Mais en attendant ce vœux pieux, la fuite en avant a d'ors-et-déjà gagnée une bataille avec l'aide béate de citoyens légitimement angoissés par une crise fabriquée dont ils sont à la fois victimes et coupables. Une bataille gagnée avec l'aide de consumateurs soûlés, étourdis, enivrés d'achats compulsifs et carbonés. Une bataille menée par notre humanité contre la nature, qui, si nous la gagnons, nous perdra, nous alerte Hubert Reeves. Une bataille d'humains ivres d'angoisses devant le vide intersidéral que nous propose notre monde technologique et artificialisé. Nous rêvons de la Lune puis de Mars pour mieux oublier la Terre, mais il ne sert à rien à l’Homme de gagner la Lune, s’il vient à perdre la Terre.

Cette année 2014 sera une année d'élections (Municipales et Européennes). En tant que républicain je ne peux qu'appeler à s'exprimer par le vote. Mais voter, oui, mais voter pour quoi ? Tel est la question que nous devrions tous nous poser avant de mettre notre bulletin dans l'urne. Au niveau communal la réflexion devrait, si nous étions sages, nous pousser à décliner, localement, des enjeux globaux. Au niveau européen nous devrions nous interroger sur la pertinence de maintenir un système moribond, un système issu des 30 glorieuses et inadapté aux défis écologiques et énergétiques que nous pose le XXIème siècle. Nous devrions nous interroger sur la pertinence de maintenir une Europe des finances, de maintenir un système capitaliste et libéral où l'environnement et les Hommes ne sont que des variables d'ajustement. Il nous faut le changement partout, ici et ailleurs, maintenant, dans les faits et dans les consciences.

Quatre ans après un "Home" magnifique ou un "syndrome du Titanic" magistral, l'année 2013 aura été, une fois de plus et comme tous les ans, un véritable échec pour la prise de conscience environnementale.
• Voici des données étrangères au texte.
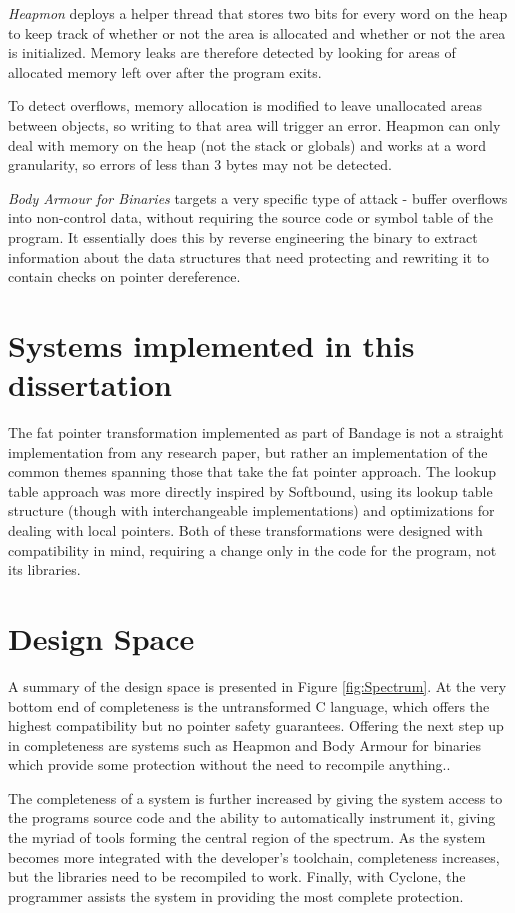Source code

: \textit{Heapmon} \cite{shetty2005heapmon} deploys a helper thread that stores two bits for every word on the heap to keep track of whether or not the area is allocated and whether or not the area is initialized.
Memory leaks are therefore detected by looking for areas of allocated memory left over after the program exits.

To detect overflows, memory allocation is modified to leave unallocated areas between objects, so writing to that area will trigger an error.
Heapmon can only deal with memory on the heap (not the stack or globals) and works at a word granularity, so errors of less than 3 bytes may not be detected.

\textit{Body Armour for Binaries} \cite{slowinska2012body} targets a very specific type of attack - buffer overflows into non-control data, without requiring the source code or symbol table of the program.
It essentially does this by reverse engineering the binary to extract information about the data structures that need protecting and rewriting it to contain checks on pointer dereference.



\section{Systems implemented in this dissertation}

The fat pointer transformation implemented as part of Bandage is not a straight implementation from any research paper, but rather an implementation of the common themes spanning those that take the fat pointer approach.
The lookup table approach was more directly inspired by Softbound, using its lookup table structure (though with interchangeable implementations) and optimizations for dealing with local pointers.
Both of these transformations were designed with compatibility in mind, requiring a change only in the code for the program, not its libraries.

\section{Design Space}


A summary of the design space is presented in Figure \ref{fig:Spectrum}.
At the very bottom end of completeness is the untransformed C language, which offers the highest compatibility but no pointer safety guarantees.
Offering the next step up in completeness are systems such as Heapmon and Body Armour for binaries which provide some protection without the need to recompile anything..

The completeness of a system is further increased by giving the system access to the programs source code and the ability to automatically instrument it, giving the myriad of tools forming the central region of the spectrum.
As the system becomes more integrated with the developer's toolchain, completeness increases, but the libraries need to be recompiled to work.
Finally, with Cyclone, the programmer assists the system in providing the most complete protection.
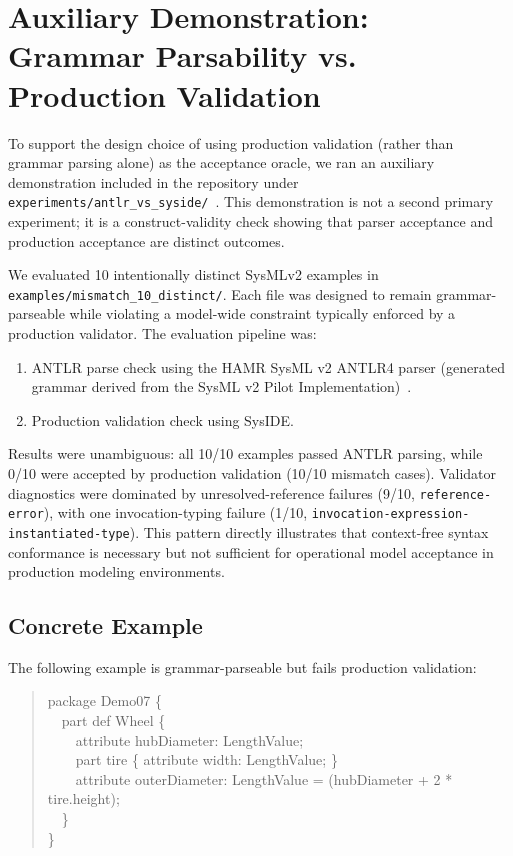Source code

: \section{Auxiliary Demonstration: Grammar Parsability vs. Production Validation}
\label{appendix:antlr_vs_syside}

To support the design choice of using production validation (rather than grammar parsing alone) as the acceptance oracle, we ran an auxiliary demonstration included in the repository under \texttt{experiments/antlr\_vs\_syside/}~\cite{antlrVsSysideDemo2026}. This demonstration is not a second primary experiment; it is a construct-validity check showing that parser acceptance and production acceptance are distinct outcomes.

We evaluated 10 intentionally distinct SysMLv2 examples in \texttt{examples/mismatch\_10\_distinct/}. Each file was designed to remain grammar-parseable while violating a model-wide constraint typically enforced by a production validator. The evaluation pipeline was:
\begin{enumerate}
    \item ANTLR parse check using the HAMR SysML v2 ANTLR4 parser (generated grammar derived from the SysML v2 Pilot Implementation)~\cite{hamrSysmlParser2026,sysmlV2PilotImplementation2026}.
    \item Production validation check using SysIDE.
\end{enumerate}

Results were unambiguous: all 10/10 examples passed ANTLR parsing, while 0/10 were accepted by production validation (10/10 mismatch cases). Validator diagnostics were dominated by unresolved-reference failures (9/10, \texttt{reference-error}), with one invocation-typing failure (1/10, \texttt{invocation-expression-instantiated-type}). This pattern directly illustrates that context-free syntax conformance is necessary but not sufficient for operational model acceptance in production modeling environments.

\subsection*{Concrete Example}
The following example is grammar-parseable but fails production validation:
\begin{quote}
\small\ttfamily
package Demo07 \{\\
\ \ part def Wheel \{\\
\ \ \ \ attribute hubDiameter: LengthValue;\\
\ \ \ \ part tire \{ attribute width: LengthValue; \}\\
\ \ \ \ attribute outerDiameter: LengthValue = (hubDiameter + 2 * tire.height);\\
\ \ \}\\
\}
\end{quote}

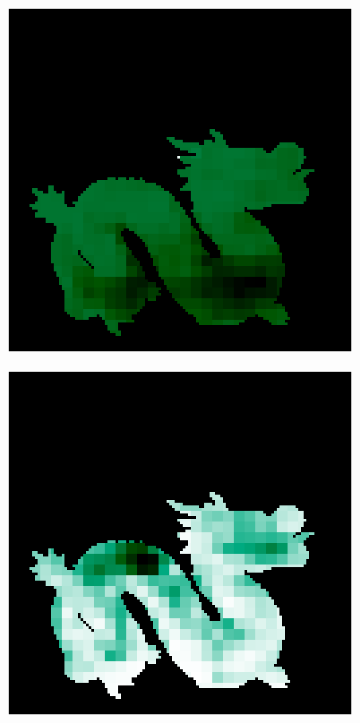 \begin{figure}[H]
\begin{minipage}{0.32\linewidth}
		\end{minipage}
		\begin{minipage}{0.32\linewidth}
				\begin{subfigure}[t]{0.45\linewidth}
					\includegraphics[width=\linewidth]{./Figures/feature_map_gcnn/feature_map_gcnn-gcnn_1.png}
				\end{subfigure}
				\begin{subfigure}[t]{0.45\linewidth}
					\includegraphics[width=\linewidth]{./Figures/feature_map_gcnn/feature_map_gcnn-gcnn_9.png}
				\end{subfigure}
			

\end{minipage}
\end{figure}
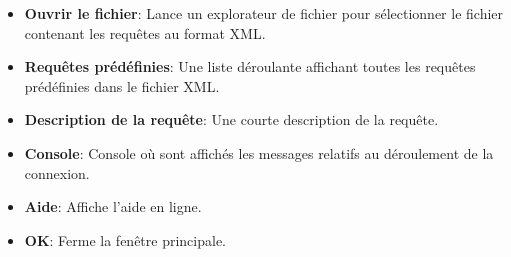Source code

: 
\begin{itemize}
\item \textbf{Ouvrir le fichier}: Lance un explorateur de fichier pour sélectionner le fichier contenant les requêtes au format XML.
\item \textbf{Requêtes prédéfinies}: Une liste déroulante affichant toutes les requêtes prédéfinies dans le fichier XML.
\item \textbf{Description de la requête}: Une courte description de la requête.
\item \textbf{Console}: Console où sont affichés les messages relatifs au déroulement de la connexion.
\item \textbf{Aide}: Affiche l'aide en ligne.
\item \textbf{OK}: Ferme la fenêtre principale.
\end{itemize}

\label{evis_xml_format}

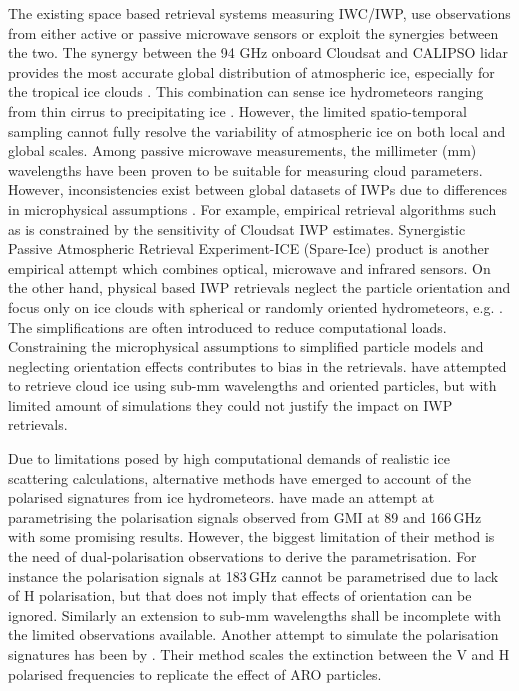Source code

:\documentclass[amt, manuscript]{copernicus}
\begin{document}
The existing space based retrieval systems measuring IWC/IWP, use observations from either active or passive microwave sensors or exploit the synergies between the two. The synergy between the 94\,\,GHz  onboard Cloudsat and CALIPSO lidar provides the most accurate global distribution of atmospheric ice, especially for the tropical ice clouds \citep{protat:theev:10}. This combination can sense ice hydrometeors ranging from thin cirrus to precipitating ice \citep{stephens:cloud:18}. However, the limited spatio-temporal sampling cannot fully resolve the  variability of atmospheric ice on both local and global scales. Among passive microwave measurements, the millimeter (mm) wavelengths have been proven to be suitable for measuring cloud parameters. However, inconsistencies exist between global datasets of IWPs due to differences in microphysical assumptions \citep{duncan:anupd:18}. For example, empirical retrieval algorithms such as \citet{gong:cloud:14} is constrained by the sensitivity of Cloudsat IWP estimates. Synergistic Passive Atmospheric Retrieval Experiment-ICE (Spare-Ice) product \citep{holl:spare:14} is another empirical attempt which combines optical, microwave and infrared sensors. On the other hand, physical based IWP retrievals neglect the particle orientation and focus only on ice clouds with spherical or randomly oriented hydrometeors, e.g. \citet{evans:icecl:05, Zhao:retri:02}. The simplifications are often introduced to reduce computational loads. Constraining the microphysical assumptions to simplified particle models and neglecting orientation effects contributes to bias in the retrievals. \citet{jimenez:2007:perfo} have attempted to retrieve cloud ice using sub-mm wavelengths and oriented particles, but with limited amount of simulations they could not justify the impact on IWP retrievals.  
	
Due to limitations posed by high computational demands of realistic ice scattering calculations, alternative methods have emerged to account of the polarised signatures from ice hydrometeors. \citet{galligani:param:21} have made an attempt at  parametrising the polarisation signals observed from GMI at 89 and 166\,GHz with some promising results. However, the biggest limitation of their method is the need of dual-polarisation observations to derive the parametrisation. For instance the polarisation signals at 183\,GHz cannot be parametrised due to lack of H polarisation, but that does not imply that effects of orientation can be ignored. Similarly an extension to sub-mm wavelengths shall be incomplete with the limited observations available. Another attempt to simulate the polarisation signatures has been by \citet{barlakas:intro:21}. Their method scales the extinction between the V and H polarised frequencies to replicate the effect of ARO particles.
 
\end{document}
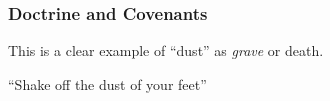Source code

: 				
				
		
	
		
		
	\subsubsection{Doctrine and Covenants} %
		\label{DUST-DC}
	
		
		\begin{compactdesc}
			\item[{\hyperref[DC63-51]{DC 63:51}}]
				\begin{compactitem}
					\item This is a clear example of ``dust'' as \textit{grave} or death.
				\end{compactitem}
			\item[{\hyperref[DC75-20]{DC 75:20}}]
				\begin{compactitem}
					\item ``Shake off the dust of your feet''
				\end{compactitem}
		\end{compactdesc}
Dès lors que faudrait-il pour que, collectivement, nous ouvrions les yeux ? "Ne voyez-vous pas que votre maison est cette Terre ?" A-t-on envie de crier. Devant ces constats, si peu propices à l'espoir, que pourrait-on bien nous souhaiter alors que tout a déjà été souhaité ? Naïvement je souhaiterai que nos dirigeants trouvent le chemin de la sagesse afin de pouvoir ouvrir les yeux devant le dragon. Je souhaiterai qu'ils aient le courage de nos aînés qui, jadis, ont dis "NON !"

Et à nous, nous colibris parmi les colibris, je nous souhaite de trouver les moyens de nous unir afin de pouvoir enfin faire masse et influencer des décisions qui gèrent notre propre survie. Je nous souhaite une année 2014 où l'espoir d'un monde meilleur pourrait ne pas juste être incarné par une belle peinture verte mais par une prise de conscience des urgences. Je nous souhaite une année 2014 de combats pacifiques et de victoires réelles. je nous souhaite une année d'amitiés, de paix, de fraternité, de sobriété heureuse, de partage pour la construction d'un monde durable.